- _Task requirements_
If a line in the data below includes the string "만듭니다", please return a copy of it.

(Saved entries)
----
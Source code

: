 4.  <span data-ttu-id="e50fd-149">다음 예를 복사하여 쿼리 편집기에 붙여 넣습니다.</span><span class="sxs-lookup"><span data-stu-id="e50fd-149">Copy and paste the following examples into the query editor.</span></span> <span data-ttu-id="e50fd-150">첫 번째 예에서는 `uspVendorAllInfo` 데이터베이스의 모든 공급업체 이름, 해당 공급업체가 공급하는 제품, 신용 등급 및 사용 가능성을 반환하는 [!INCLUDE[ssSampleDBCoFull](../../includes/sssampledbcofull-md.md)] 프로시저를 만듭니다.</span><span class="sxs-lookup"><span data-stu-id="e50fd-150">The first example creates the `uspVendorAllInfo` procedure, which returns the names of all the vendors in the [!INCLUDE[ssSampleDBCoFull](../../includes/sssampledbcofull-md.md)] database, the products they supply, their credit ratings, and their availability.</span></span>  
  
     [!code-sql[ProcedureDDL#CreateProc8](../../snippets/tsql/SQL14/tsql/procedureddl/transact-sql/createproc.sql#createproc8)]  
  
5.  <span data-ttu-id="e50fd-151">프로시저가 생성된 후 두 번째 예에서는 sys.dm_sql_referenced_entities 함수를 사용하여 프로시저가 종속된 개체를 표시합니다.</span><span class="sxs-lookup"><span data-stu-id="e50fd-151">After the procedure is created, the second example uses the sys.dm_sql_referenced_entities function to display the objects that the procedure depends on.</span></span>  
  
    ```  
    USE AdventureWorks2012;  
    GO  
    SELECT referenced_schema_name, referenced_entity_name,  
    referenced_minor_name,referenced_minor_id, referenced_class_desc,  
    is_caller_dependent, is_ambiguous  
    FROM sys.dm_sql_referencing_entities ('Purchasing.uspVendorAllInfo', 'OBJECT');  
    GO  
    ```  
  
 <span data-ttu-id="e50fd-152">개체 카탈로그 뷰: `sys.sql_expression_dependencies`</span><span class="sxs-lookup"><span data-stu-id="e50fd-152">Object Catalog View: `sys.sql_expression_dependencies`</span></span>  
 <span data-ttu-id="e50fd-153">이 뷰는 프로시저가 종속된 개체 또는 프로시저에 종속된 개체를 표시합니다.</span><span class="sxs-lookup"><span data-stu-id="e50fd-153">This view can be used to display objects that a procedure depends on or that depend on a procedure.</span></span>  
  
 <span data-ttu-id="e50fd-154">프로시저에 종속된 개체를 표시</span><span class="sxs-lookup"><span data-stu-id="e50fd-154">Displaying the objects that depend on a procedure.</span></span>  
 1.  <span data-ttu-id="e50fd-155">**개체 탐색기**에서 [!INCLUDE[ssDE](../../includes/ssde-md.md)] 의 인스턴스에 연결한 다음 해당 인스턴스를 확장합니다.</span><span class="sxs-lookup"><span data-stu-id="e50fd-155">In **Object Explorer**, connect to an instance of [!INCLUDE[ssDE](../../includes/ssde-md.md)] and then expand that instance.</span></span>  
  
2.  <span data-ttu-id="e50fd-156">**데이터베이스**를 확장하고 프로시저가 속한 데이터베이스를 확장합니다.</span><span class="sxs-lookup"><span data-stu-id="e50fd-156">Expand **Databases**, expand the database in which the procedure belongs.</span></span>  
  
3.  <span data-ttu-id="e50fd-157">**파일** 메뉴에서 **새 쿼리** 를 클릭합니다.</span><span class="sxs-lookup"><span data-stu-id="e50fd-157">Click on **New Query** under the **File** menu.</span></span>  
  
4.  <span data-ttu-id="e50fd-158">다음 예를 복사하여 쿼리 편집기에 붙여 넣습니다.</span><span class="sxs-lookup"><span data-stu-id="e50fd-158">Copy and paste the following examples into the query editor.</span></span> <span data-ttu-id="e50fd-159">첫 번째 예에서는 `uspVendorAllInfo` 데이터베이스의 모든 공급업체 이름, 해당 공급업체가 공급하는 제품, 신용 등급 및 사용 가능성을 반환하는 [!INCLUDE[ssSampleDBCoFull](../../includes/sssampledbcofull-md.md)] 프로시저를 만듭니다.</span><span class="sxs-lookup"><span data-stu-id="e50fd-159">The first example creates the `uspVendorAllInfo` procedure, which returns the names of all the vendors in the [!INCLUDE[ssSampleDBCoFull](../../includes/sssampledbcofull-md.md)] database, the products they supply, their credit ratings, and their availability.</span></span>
----
- _Written answer_
: 4.  <span data-ttu-id="e50fd-149">다음 예를 복사하여 쿼리 편집기에 붙여 넣습니다.</span><span class="sxs-lookup"><span data-stu-id="e50fd-149">Copy and paste the following examples into the query editor.</span></span> <span data-ttu-id="e50fd-150">첫 번째 예에서는 `uspVendorAllInfo` 데이터베이스의 모든 공급업체 이름, 해당 공급업체가 공급하는 제품, 신용 등급 및 사용 가능성을 반환하는 [!INCLUDE[ssSampleDBCoFull](../../includes/sssampledbcofull-md.md)] 프로시저를 만듭니다.</span><span class="sxs-lookup"><span data-stu-id="e50fd-150">The first example creates the `uspVendorAllInfo` procedure, which returns the names of all the vendors in the [!INCLUDE[ssSampleDBCoFull](../../includes/sssampledbcofull-md.md)] database, the products they supply, their credit ratings, and their availability.</span></span>  
4.  <span data-ttu-id="e50fd-158">다음 예를 복사하여 쿼리 편집기에 붙여 넣습니다.</span><span class="sxs-lookup"><span data-stu-id="e50fd-158">Copy and paste the following examples into the query editor.</span></span> <span data-ttu-id="e50fd-159">첫 번째 예에서는 `uspVendorAllInfo` 데이터베이스의 모든 공급업체 이름, 해당 공급업체가 공급하는 제품, 신용 등급 및 사용 가능성을 반환하는 [!INCLUDE[ssSampleDBCoFull](../../includes/sssampledbcofull-md.md)] 프로시저를 만듭니다.</span><span class="sxs-lookup"><span data-stu-id="e50fd-159">The first example creates the `uspVendorAllInfo` procedure, which returns the names of all the vendors in the [!INCLUDE[ssSampleDBCoFull](../../includes/sssampledbcofull-md.md)] database, the products they supply, their credit ratings, and their availability.</span></span>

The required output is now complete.